The first was the Minister of the Transitional Government, Arturo Murillo, who announced that he will undertake a “hunt” against three former officials of the overthrown government: Raúl García Linera, Juan Ramón Quintana, Hugo Moldiz, all wanted for “sedition”.
The second was Communication Minister Roxana Lizarraga, who threatened “journalists or pseudo-journalists”, both national and international, who engage in “sedition”.
The few announcements made by the transitory government, where high commanders of the Bolivian Armed Forces and the Bolivian National Police were also elected, have been a double threat within a general framework of news of repression, deaths, injuries, confrontations, military deployed in the streets and highways.

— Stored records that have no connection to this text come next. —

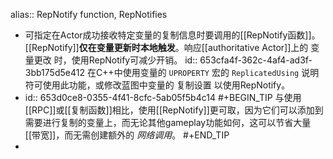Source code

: alias:: RepNotify function, RepNotifies

- 可指定在Actor成功接收特定变量的复制信息时要调用的[[RepNotify函数]]。[[RepNotify]]**仅在变量更新时本地触发**。响应[[authoritative Actor]]上的 变量更改 时，使用RepNotify可减少开销。
  id:: 653cfa4f-362c-4af4-ad3f-3bb175d5e412
  在C++中使用变量的 `UPROPERTY` 宏的 `ReplicatedUsing` 说明符可使用此功能，或修改蓝图中变量的 复制设置 以使用RepNotify。
- id:: 653d0ce8-0355-4f41-8cfc-5ab05f5b4c14
  #+BEGIN_TIP
  与使用[[RPC]]或[[复制函数]]相比，使用[[RepNotify]]更可取，因为它们可以添加到需要进行复制的变量上，而无论其他gameplay功能如何，这可以节省大量[[带宽]]，而无需创建额外的 *网络调用*。
  #+END_TIP
-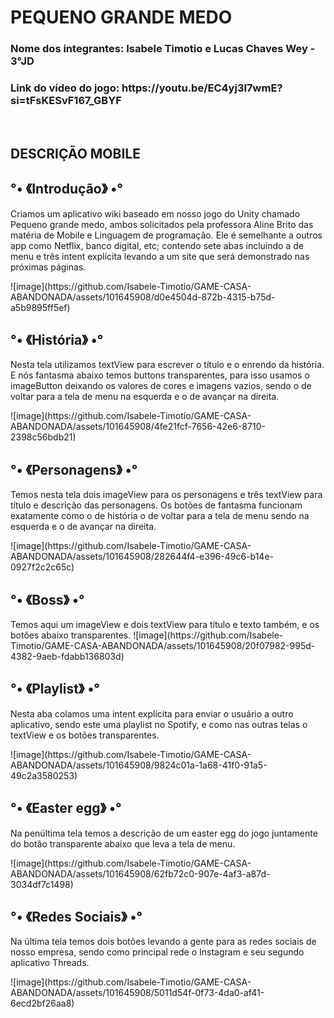 <h1>PEQUENO GRANDE MEDO</h1>
<h3> Nome dos integrantes: Isabele Timotio e Lucas Chaves Wey - 3°JD </h3>
<h3> Link do vídeo do jogo: https://youtu.be/EC4yj3I7wmE?si=tFsKESvF167_GBYF</h3>
<br>

<h2>DESCRIÇÃO MOBILE</h2>
<div>
<h2>°• 《Introdução》 •°</h2>
<p> Criamos um aplicativo wiki baseado em nosso jogo do Unity chamado Pequeno grande medo, ambos solicitados pela professora Aline Brito das matéria de Mobile e Linguagem de programação.
Ele é semelhante a outros app como Netflix, banco digital, etc; contendo sete abas incluindo a de menu e três intent explícita levando a um site que será demonstrado nas próximas páginas. </p>
![image](https://github.com/Isabele-Timotio/GAME-CASA-ABANDONADA/assets/101645908/d0e4504d-872b-4315-b75d-a5b9895ff5ef)
<br>
</div>

<div>
<h2>°• 《História》 •° </h2>
<p> Nesta tela utilizamos textView para escrever o título e o enrendo da história. E nós fantasma abaixo temos buttons transparentes, para isso usamos o imageButton deixando os valores de cores e imagens vazios, sendo o de voltar para a tela de menu na esquerda e o de avançar na direita. </p>
![image](https://github.com/Isabele-Timotio/GAME-CASA-ABANDONADA/assets/101645908/4fe21fcf-7656-42e6-8710-2398c56bdb21)
<br>
</div>

<div>
<h2>°• 《Personagens》 •° </h2>
<p> Temos nesta tela dois imageView para os personagens e três textView para título e descrição das personagens. Os botões de fantasma funcionam exatamente como o de história o de voltar para a tela de menu sendo na esquerda e o de avançar na direita. </p>
![image](https://github.com/Isabele-Timotio/GAME-CASA-ABANDONADA/assets/101645908/282644f4-e396-49c6-b14e-0927f2c2c65c)
<br>
</div>

<div>
<h2>°• 《Boss》 •°</h2>
Temos aqui um imageView e dois textView para título e texto também, e os botões abaixo transparentes. 
![image](https://github.com/Isabele-Timotio/GAME-CASA-ABANDONADA/assets/101645908/20f07982-995d-4382-9aeb-fdabb136803d)
<br>
</div>

<div>
<h2>°• 《Playlist》 •°</h2>
<p> Nesta aba colamos uma intent explícita para enviar o usuário a outro aplicativo, sendo este uma playlist no Spotify, e como nas outras telas o textView e os botões transparentes. </p>
![image](https://github.com/Isabele-Timotio/GAME-CASA-ABANDONADA/assets/101645908/9824c01a-1a68-41f0-91a5-49c2a3580253)
</div>

<div>
<h2>°• 《Easter egg》 •°</h2>
<p> Na penúltima tela temos a descrição de um easter egg do jogo juntamente do botão transparente abaixo que leva a tela de menu. </p>
![image](https://github.com/Isabele-Timotio/GAME-CASA-ABANDONADA/assets/101645908/62fb72c0-907e-4af3-a87d-3034df7c1498)
</div>

<div>
<h2>°• 《Redes Sociais》 •°</h2>
<p> Na última tela temos dois botões levando a gente para as redes sociais de nosso empresa, sendo como principal rede o Instagram e seu segundo aplicativo Threads. </p>
![image](https://github.com/Isabele-Timotio/GAME-CASA-ABANDONADA/assets/101645908/5011d54f-0f73-4da0-af41-6ecd2bf26aa8)

</div>
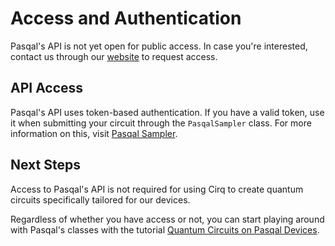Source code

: # Access and Authentication

Pasqal's API is not yet open for public access. In case you're interested, contact
us through our [website](https://pasqal.io/contact/) to request access.

## API Access

Pasqal's API uses token-based authentication. If you have a valid token, use it when
submitting your circuit through the `PasqalSampler` class. For more information on
this, visit [Pasqal Sampler](sampler.md).


## Next Steps

Access to Pasqal's API is not required for using Cirq to create quantum circuits
specifically tailored for our devices. 

Regardless of whether you have access or not, you can start playing around with Pasqal's classes with the
tutorial [Quantum Circuits on Pasqal Devices](../tutorials/pasqal/getting_started.ipynb).
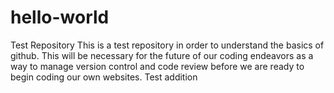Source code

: # hello-world
Test Repository
This is a test repository in order to understand the basics of github.  This will be necessary for the future of our coding endeavors as a way to manage version control and code review before we are ready to begin coding our own websites.
Test addition
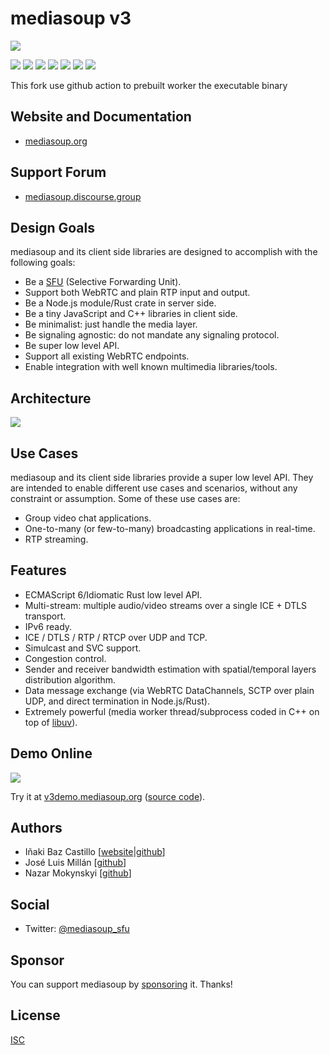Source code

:# mediasoup v3

[![][mediasoup-banner]][mediasoup-website]

[![][npm-shield-mediasoup]][npm-mediasoup]
[![][crates-shield-mediasoup]][crates-mediasoup]
[![][github-actions-shield-mediasoup-node]][github-actions-mediasoup-node]
[![][github-actions-shield-mediasoup-worker]][github-actions-mediasoup-worker]
[![][github-actions-shield-mediasoup-rust]][github-actions-mediasoup-rust]
[![][codeql-shield-mediasoup]][codeql-mediasoup]
[![][opencollective-shield-mediasoup]][opencollective-mediasoup]

This fork use github action to prebuilt worker the executable binary

## Website and Documentation

* [mediasoup.org][mediasoup-website]


## Support Forum

* [mediasoup.discourse.group][mediasoup-discourse]


## Design Goals

mediasoup and its client side libraries are designed to accomplish with the following goals:

* Be a [SFU](https://webrtcglossary.com/sfu/) (Selective Forwarding Unit).
* Support both WebRTC and plain RTP input and output.
* Be a Node.js module/Rust crate in server side.
* Be a tiny JavaScript and C++ libraries in client side.
* Be minimalist: just handle the media layer.
* Be signaling agnostic: do not mandate any signaling protocol.
* Be super low level API.
* Support all existing WebRTC endpoints.
* Enable integration with well known multimedia libraries/tools.


## Architecture

![][mediasoup-architecture]


## Use Cases

mediasoup and its client side libraries provide a super low level API. They are intended to enable different use cases and scenarios, without any constraint or assumption. Some of these use cases are:

* Group video chat applications.
* One-to-many (or few-to-many) broadcasting applications in real-time.
* RTP streaming.


## Features

* ECMAScript 6/Idiomatic Rust low level API.
* Multi-stream: multiple audio/video streams over a single ICE + DTLS transport.
* IPv6 ready.
* ICE / DTLS / RTP / RTCP over UDP and TCP.
* Simulcast and SVC support.
* Congestion control.
* Sender and receiver bandwidth estimation with spatial/temporal layers distribution algorithm.
* Data message exchange (via WebRTC DataChannels, SCTP over plain UDP, and direct termination in Node.js/Rust).
* Extremely powerful (media worker thread/subprocess coded in C++ on top of [libuv](https://libuv.org)).


## Demo Online

[![][mediasoup-demo-screenshot]][mediasoup-demo]

Try it at [v3demo.mediasoup.org](https://v3demo.mediasoup.org) ([source code](https://github.com/versatica/mediasoup-demo)).


## Authors

* Iñaki Baz Castillo [[website](https://inakibaz.me)|[github](https://github.com/ibc/)]
* José Luis Millán [[github](https://github.com/jmillan/)]
* Nazar Mokynskyi [[github](https://github.com/nazar-pc/)]


## Social

* Twitter: [@mediasoup_sfu](https://twitter.com/mediasoup_sfu)


## Sponsor

You can support mediasoup by [sponsoring][sponsor] it. Thanks!


## License

[ISC](./LICENSE)




[mediasoup-banner]: /art/mediasoup-banner.png
[mediasoup-website]: https://mediasoup.org
[mediasoup-discourse]: https://mediasoup.discourse.group
[npm-shield-mediasoup]: https://img.shields.io/npm/v/mediasoup.svg
[npm-mediasoup]: https://npmjs.org/package/mediasoup
[crates-shield-mediasoup]: https://img.shields.io/crates/v/mediasoup.svg
[crates-mediasoup]: https://crates.io/crates/mediasoup
[github-actions-shield-mediasoup-node]: https://github.com/versatica/mediasoup/actions/workflows/mediasoup-node.yaml/badge.svg
[github-actions-mediasoup-node]: https://github.com/versatica/mediasoup/actions/workflows/mediasoup-node.yaml
[github-actions-shield-mediasoup-worker]: https://github.com/versatica/mediasoup/actions/workflows/mediasoup-worker.yaml/badge.svg
[github-actions-mediasoup-worker]: https://github.com/versatica/mediasoup/actions/workflows/mediasoup-worker.yaml
[github-actions-shield-mediasoup-rust]: https://github.com/versatica/mediasoup/actions/workflows/mediasoup-rust.yaml/badge.svg
[github-actions-mediasoup-rust]: https://github.com/versatica/mediasoup/actions/workflows/mediasoup-rust.yaml
[codeql-shield-mediasoup]: https://github.com/versatica/mediasoup/actions/workflows/codeql.yml/badge.svg
[codeql-mediasoup]: https://github.com/versatica/mediasoup/actions/workflows/codeql.yml
[opencollective-shield-mediasoup]: https://img.shields.io/opencollective/all/mediasoup.svg
[opencollective-mediasoup]: https://opencollective.com/mediasoup/
[sponsor]: https://mediasoup.org/sponsor/
[mediasoup-architecture]: /art/mediasoup-v3-architecture-01.svg
[mediasoup-demo-screenshot]: /art/mediasoup-v3.png
[mediasoup-demo]: https://v3demo.mediasoup.org

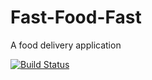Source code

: # Fast-Food-Fast
A food delivery application

[![Build Status](https://travis-ci.org/kaggwachristopher/Fast-Food-Fast.svg?branch=master)](https://travis-ci.org/kaggwachristopher/Fast-Food-Fast)
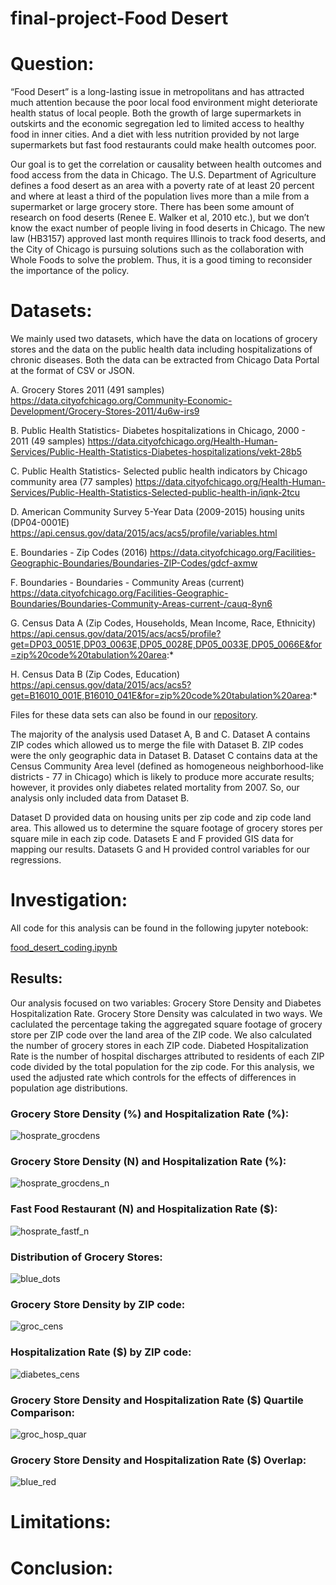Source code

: # final-project-Food Desert

# Question:
“Food Desert” is a long-lasting issue in metropolitans and has attracted much attention because the poor local food environment might deteriorate health status of local people. Both the growth of large supermarkets in outskirts and the economic segregation led to limited access to healthy food in inner cities. And a diet with less nutrition provided by not large supermarkets but fast food restaurants could make health outcomes poor.

Our goal is to get the correlation or causality between health outcomes and food access from the data in Chicago. The U.S. Department of Agriculture defines a food desert as an area with a poverty rate of at least 20 percent and where at least a third of the population lives more than a mile from a supermarket or large grocery store. There has been some amount of research on food deserts (Renee E. Walker et al, 2010 etc.), but we don’t know the exact number of people living in food deserts in Chicago. The new law (HB3157) approved last month requires Illinois to track food deserts, and the City of Chicago is pursuing solutions such as the collaboration with Whole Foods to solve the problem. Thus, it is a good timing to reconsider the importance of the policy.


# Datasets:
We mainly used two datasets, which have the data on locations of grocery stores and the data on the public health data including hospitalizations of chronic diseases. Both the data can be extracted from Chicago Data Portal at the format of CSV or JSON.
     
A. Grocery Stores 2011 (491 samples)
https://data.cityofchicago.org/Community-Economic-Development/Grocery-Stores-2011/4u6w-irs9

B. Public Health Statistics- Diabetes hospitalizations in Chicago, 2000 - 2011 (49 samples)
https://data.cityofchicago.org/Health-Human-Services/Public-Health-Statistics-Diabetes-hospitalizations/vekt-28b5

C. Public Health Statistics- Selected public health indicators by Chicago community area (77 samples)
https://data.cityofchicago.org/Health-Human-Services/Public-Health-Statistics-Selected-public-health-in/iqnk-2tcu

D. American Community Survey 5-Year Data (2009-2015) housing units (DP04-0001E)
https://api.census.gov/data/2015/acs/acs5/profile/variables.html

E. Boundaries - Zip Codes (2016)
https://data.cityofchicago.org/Facilities-Geographic-Boundaries/Boundaries-ZIP-Codes/gdcf-axmw

F. Boundaries - Boundaries - Community Areas (current)
https://data.cityofchicago.org/Facilities-Geographic-Boundaries/Boundaries-Community-Areas-current-/cauq-8yn6

G. Census Data A (Zip Codes, Households, Mean Income, Race, Ethnicity)
https://api.census.gov/data/2015/acs/acs5/profile?get=DP03_0051E,DP03_0063E,DP05_0028E,DP05_0033E,DP05_0066E&for=zip%20code%20tabulation%20area:*

H. Census Data B (Zip Codes, Education)
https://api.census.gov/data/2015/acs/acs5?get=B16010_001E,B16010_041E&for=zip%20code%20tabulation%20area:*

Files for these data sets can also be found in our [repository](https://github.com/phobosgt3/final-project-FD).

The majority of the analysis used Dataset A, B and C. Dataset A contains ZIP codes which allowed us to merge the file with Dataset B. ZIP codes were the only geographic data in Dataset B. Dataset C contains data at the Census Community Area level (defined as homogeneous neighborhood-like districts - 77 in Chicago) which is likely to produce more accurate results; however, it provides only diabetes related mortality from 2007. So, our analysis only included data from Dataset B.

Dataset D provided data on housing units per zip code and zip code land area. This allowed us to determine the square footage of grocery stores per square mile in each zip code. Datasets E and F provided GIS data for mapping our results. Datasets G and H provided control variables for our regressions.


# Investigation:

All code for this analysis can be found in the following jupyter notebook:

[food_desert_coding.ipynb](https://github.com/phobosgt3/final-project-FD/blob/master/food_desert_coding.ipynb)

## Results: 

Our analysis focused on two variables: Grocery Store Density and Diabetes Hospitalization Rate. Grocery Store Density was calculated in two ways. We caclulated the percentage taking the aggregated square footage of grocery store per ZIP code over the land area of the ZIP code. We also calculated the number of grocery stores in each ZIP code. Diabeted Hospitalization Rate is the  number of hospital discharges attributed to residents of each ZIP code divided by the total population for the zip code. For this analysis, we used the adjusted rate which controls for the effects of differences in population age distributions.

### Grocery Store Density (%) and Hospitalization Rate (%):
![hosprate_grocdens](https://user-images.githubusercontent.com/32336614/33510911-f7ad43fc-d6d7-11e7-8dce-c243e481c365.png)

### Grocery Store Density (N) and Hospitalization Rate (%):
![hosprate_grocdens_n](https://user-images.githubusercontent.com/32336614/33510914-f99ed612-d6d7-11e7-9df8-268287dec181.png)

### Fast Food Restaurant (N) and Hospitalization Rate ($):
![hosprate_fastf_n](https://user-images.githubusercontent.com/32336614/33510916-fb6c74e0-d6d7-11e7-927c-79394b2ca57c.png)

### Distribution of Grocery Stores:
![blue_dots](https://user-images.githubusercontent.com/32336614/33510926-4a8b2aee-d6d8-11e7-9883-c4cdef71f954.png)

### Grocery Store Density by ZIP code:
![groc_cens](https://user-images.githubusercontent.com/32336614/33510928-4ac70532-d6d8-11e7-9bbf-131efd5cbd78.png)

### Hospitalization Rate ($) by ZIP code:
![diabetes_cens](https://user-images.githubusercontent.com/32336614/33510925-4a695c3e-d6d8-11e7-82cc-a03acd115d52.png)

### Grocery Store Density and Hospitalization Rate ($) Quartile Comparison:
![groc_hosp_quar](https://user-images.githubusercontent.com/32336614/33510929-4ae30746-d6d8-11e7-877d-fbc54e50b21c.png)

### Grocery Store Density and Hospitalization Rate ($) Overlap:
![blue_red](https://user-images.githubusercontent.com/32336614/33510927-4aa981c4-d6d8-11e7-994f-36307e780054.png)

# Limitations:

# Conclusion:


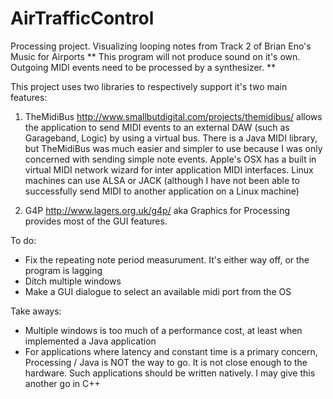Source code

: # AirTrafficControl
Processing project. Visualizing looping notes from Track 2 of Brian Eno's Music for Airports
** This program will not produce sound on it's own. Outgoing MIDI events need to be processed by a synthesizer. **


This project uses two libraries to respectively support it's two main features:

1) TheMidiBus http://www.smallbutdigital.com/projects/themidibus/
allows the application to send MIDI events to an external DAW (such as Garageband, Logic) by using a virtual bus. There is a Java MIDI library, but TheMidiBus was much easier and simpler to use because I was only concerned with sending simple note events. Apple's OSX has a built in virtual MIDI network wizard for inter application MIDI interfaces. Linux machines can use ALSA or JACK (although I have not been able to successfully send MIDI to another application on a Linux machine)

2) G4P http://www.lagers.org.uk/g4p/
aka Graphics for Processing provides most of the GUI features.

To do:
- Fix the repeating note period measurument. It's either way off, or the program is lagging
- Ditch multiple windows
- Make a GUI dialogue to select an available midi port from the OS

Take aways:
- Multiple windows is too much of a performance cost, at least when implemented a Java application
- For applications where latency and constant time is a primary concern, Processing / Java is NOT the way to go. It is not close enough to the hardware. Such applications should be written natively. I may give this another go in C++

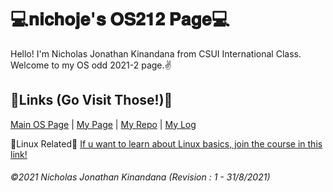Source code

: # 💻𝐧𝐢𝐜𝐡𝐨𝐣𝐞'𝐬 𝐎𝐒𝟐𝟏𝟐 𝐏𝐚𝐠𝐞💻
Hello! I'm Nicholas Jonathan Kinandana from CSUI International Class. Welcome to my OS odd 2021-2 page.✌️

## 🔗Links (Go Visit Those!)🔗
[Main OS Page](https://os.vlsm.org/) | [My Page](https://nichoje.github.io/os212/) | [My Repo](https://github.com/nichoje/os212/) | [My Log](https://nichoje.github.io/os212/TXT/mylog.txt)

🔗Linux Related🔗
[If u want to learn about Linux basics, join the course in this link!](https://www.edx.org/school/linuxfoundationx?g_acctid=724-505-4034&g_campaign=free_gs-nonbrand-row-partner-linux&g_campaignid=14307914082&g_adgroupid=126415503296&g_adid=539621763539&g_keyword=linux%20online%20courses%20free&g_keywordid=kwd-341782668201&g_network=g&utm_source=adwords&utm_campaign=14307914082&utm_medium=126415503296&utm_term=linux%20online%20courses%20free&hsa_acc=7245054034&hsa_cam=14307914082&hsa_grp=126415503296&hsa_ad=539621763539&hsa_src=g&hsa_tgt=kwd-341782668201&hsa_kw=linux%20online%20courses%20free&hsa_mt=b&hsa_net=adwords&hsa_ver=3&gclid=Cj0KCQjwm9yJBhDTARIsABKIcGYLLWcDVtcJ0P9s-ztnCERvtya4yxZwFH0Q4MFEbp2B8KpUDlqmpTMaAqnKEALw_wcB)

###### ©2021 Nicholas Jonathan Kinandana (Revision : 1 - 31/8/2021) 
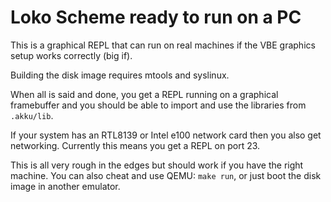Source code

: <!--
SPDX-FileCopyrightText: 2022 G. Weinholt

SPDX-License-Identifier: EUPL-1.2+
-->

# Loko Scheme ready to run on a PC

This is a graphical REPL that can run on real machines if the VBE
graphics setup works correctly (big if).

Building the disk image requires mtools and syslinux.

When all is said and done, you get a REPL running on a graphical
framebuffer and you should be able to import and use the libraries
from `.akku/lib`.

If your system has an RTL8139 or Intel e100 network card then you also
get networking. Currently this means you get a REPL on port 23.

This is all very rough in the edges but should work if you have the
right machine. You can also cheat and use QEMU: `make run`, or just
boot the disk image in another emulator.

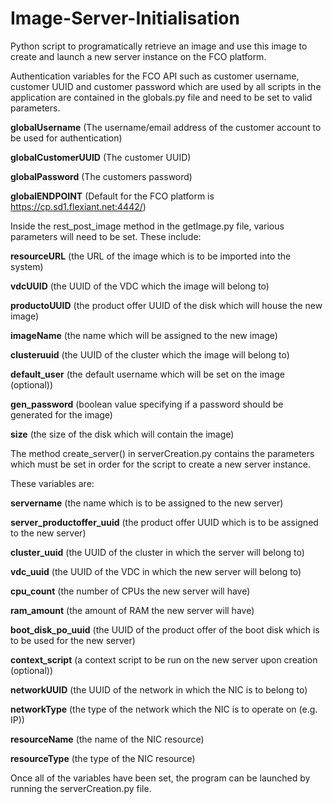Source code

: # Image-Server-Initialisation
Python script to programatically retrieve an image and use this image to create and launch a new server instance on the FCO platform.

Authentication variables for the FCO API such as customer username, customer UUID and customer password which are used by all scripts in the application are contained in the globals.py file and need to be set to valid parameters.

**globalUsername** (The username/email address of the customer account to be used for authentication)

**globalCustomerUUID** (The customer UUID)

**globalPassword** (The customers password)

**globalENDPOINT** (Default for the FCO platform is https://cp.sd1.flexiant.net:4442/)

Inside the rest_post_image method in the getImage.py file, various parameters will need to be set.  These include:

**resourceURL** (the URL of the image which is to be imported into the system)

**vdcUUID** (the UUID of the VDC which the image will belong to)

**productoUUID** (the product offer UUID of the disk which will house the new image)

**imageName** (the name which will be assigned to the new image)

**clusteruuid** (the UUID of the cluster which the image will belong to)

**default_user** (the default username which will be set on the image (optional))

**gen_password** (boolean value specifying if a password should be generated for the image)

**size** (the size of the disk which will contain the image)

The method create_server() in serverCreation.py contains the parameters which must be set in order for the script to create a new server instance.

These variables are:

**servername** (the name which is to be assigned to the new server)

**server_productoffer_uuid** (the product offer UUID which is to be assigned to the new server)

**cluster_uuid** (the UUID of the cluster in which the server will belong to)

**vdc_uuid** (the UUID of the VDC in which the new server will belong to)

**cpu_count** (the number of CPUs the new server will have)

**ram_amount** (the amount of RAM the new server will have)

**boot_disk_po_uuid** (the UUID of the product offer of the boot disk which is to be used for the new server)

**context_script** (a context script to be run on the new server upon creation (optional))

**networkUUID** (the UUID of the network in which the NIC is to belong to)

**networkType** (the type of the network which the NIC is to operate on (e.g. IP))

**resourceName** (the name of the NIC resource)

**resourceType** (the type of the NIC resource)

Once all of the variables have been set, the program can be launched by running the serverCreation.py file.
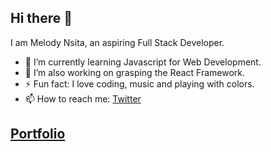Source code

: ## Hi there 👋

I am Melody Nsita, an aspiring Full Stack Developer.

- 🌱 I’m currently learning Javascript for Web Development.
- 🔭 I’m also working on grasping the React Framework.
- ⚡ Fun fact: I love coding, music and playing with colors.
- 📫 How to reach me: [Twitter](https://twitter.com/melonoian)

## [Portfolio](https://melodiean.github.io/Melodiean/)

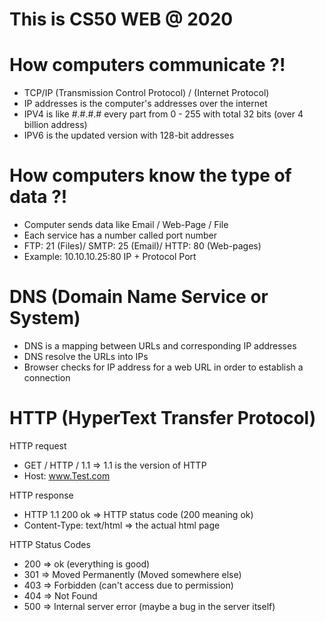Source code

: # This is CS50 WEB @ 2020
# How computers communicate ?!
* TCP/IP (Transmission Control Protocol) / (Internet Protocol)
* IP addresses is the computer's addresses over the internet
* IPV4 is like #.#.#.# every part from 0 - 255 with total 32 bits (over 4 billion address) 
* IPV6 is the updated version with 128-bit addresses

# How computers know the type of data ?!
* Computer sends data like Email / Web-Page / File
* Each service has a number called port number
* FTP: 21 (Files)/ SMTP: 25 (Email)/ HTTP: 80 (Web-pages)
* Example: 10.10.10.25:80 IP + Protocol Port

# DNS (Domain Name Service or System)
* DNS is a mapping between URLs and corresponding IP addresses
* DNS resolve the URLs into IPs
* Browser checks for IP address for a web URL in order to establish a connection

# HTTP (HyperText Transfer Protocol)
HTTP request
* GET / HTTP / 1.1 => 1.1 is the version of HTTP
* Host: www.Test.com

HTTP response
* HTTP 1.1 200 ok => HTTP status code (200 meaning ok)
* Content-Type: text/html => the actual html page

HTTP Status Codes
* 200 => ok (everything is good)
* 301 => Moved Permanently (Moved somewhere else)
* 403 => Forbidden (can't access due to permission)
* 404 => Not Found
* 500 => Internal server error (maybe a bug in the server itself)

The coup strategy faces an inevitable contradiction. The coup d’état denies being a coup d’état, seeking to build an institutionality outside the law to sustain this narrative, but in the acts of self-proclamation and announcements of hunting of leaders and journalists it reveals its anti-democratic character.
That has been made clear to those who mobilize day after day and have among their main demands the resignation of Añez, whom they accuse of being a coup plotter and a racist. For these reasons, together with the demand for Evo’s return – which is not homogeneous in the mobilizations – they have set in motion an uprising in different parts of the country in a process of confluence towards La Paz.
It is expected that between Friday and Saturday those who mobilize from rural areas of the interior of the country will arrive, including the coca growers of the Tropic, who this Thursday protested in the city of Cochabamba.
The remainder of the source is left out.